# What is being asked:
Scan the data below. Pull out each line where "have" occurs.

--- Data for the task Enclosed Below ---

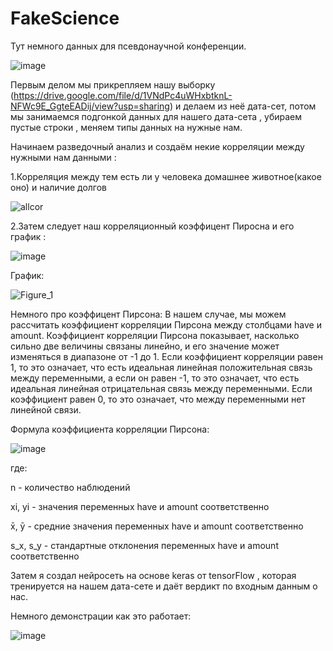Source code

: # FakeScience

Тут немного данных для псевдонаучной конференции.


![image](https://user-images.githubusercontent.com/39564937/228249377-41bae720-2e7a-4201-8911-1b8d36e5718f.png)


Первым делом мы прикрепляем нашу выборку (https://drive.google.com/file/d/1VNdPc4uWHxbtknL-NFWc9E_GgteEADij/view?usp=sharing) и делаем из неё дата-сет, потом мы занимаемся подгонкой данных для нашего дата-сета , убираем пустые строки , меняем типы данных на нужные нам.


Начинаем разведочный анализ и создаём некие корреляции между нужными нам данными :

1.Корреляция между тем есть ли у человека домашнее животное(какое оно) и наличие долгов 

![allcor](https://user-images.githubusercontent.com/39564937/228249927-b38db644-758c-48fe-843c-6cc9c877a94b.png)


2.Затем следует наш корреляционный коэффицент Пиросна и его график :

![image](https://user-images.githubusercontent.com/39564937/228250130-fbb9107e-7158-4e37-92ad-6a6642eee463.png)


График:

![Figure_1](https://user-images.githubusercontent.com/39564937/228250186-7bf122d4-4edc-4782-80d7-376c8510563f.png)

Немного про коэффицент Пирсона:
В нашем случае, мы можем рассчитать коэффициент корреляции Пирсона между столбцами have и amount. Коэффициент корреляции Пирсона показывает, насколько сильно две величины связаны линейно, и его значение может изменяться в диапазоне от -1 до 1. Если коэффициент корреляции равен 1, то это означает, что есть идеальная линейная положительная связь между переменными, а если он равен -1, то это означает, что есть идеальная линейная отрицательная связь между переменными. Если коэффициент равен 0, то это означает, что между переменными нет линейной связи.

Формула коэффициента корреляции Пирсона:


![image](https://user-images.githubusercontent.com/39564937/228250451-b3932a13-73c4-4175-b038-c3acf733d062.png)


где:

n - количество наблюдений

xi, yi - значения переменных have и amount соответственно

x̄, ȳ - средние значения переменных have и amount соответственно

s_x, s_y - стандартные отклонения переменных have и amount соответственно



Затем я создал нейросеть на основе keras от tensorFlow , которая тренируется на нашем дата-сете и даёт вердикт по входным данным о нас.

Немного демонстрации как это работает:

![image](https://user-images.githubusercontent.com/39564937/228251078-82069c67-1683-4d0f-a73e-501525d8fee3.png)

--- End of Enclosed Data for the task ---

# Solution for this problem:
В нашем случае, мы можем рассчитать коэффициент корреляции Пирсона между столбцами have и amount. Коэффициент корреляции Пирсона показывает, насколько сильно две величины связаны линейно, и его значение может изменяться в диапазоне от -1 до 1. Если коэффициент корреляции равен 1, то это означает, что есть идеальная линейная положительная связь между переменными, а если он равен -1, то это означает, что есть идеальная линейная отрицательная связь между переменными. Если коэффициент равен 0, то это означает, что между переменными нет линейной связи.
xi, yi - значения переменных have и amount соответственно
x̄, ȳ - средние значения переменных have и amount соответственно
s_x, s_y - стандартные отклонения переменных have и amount соответственно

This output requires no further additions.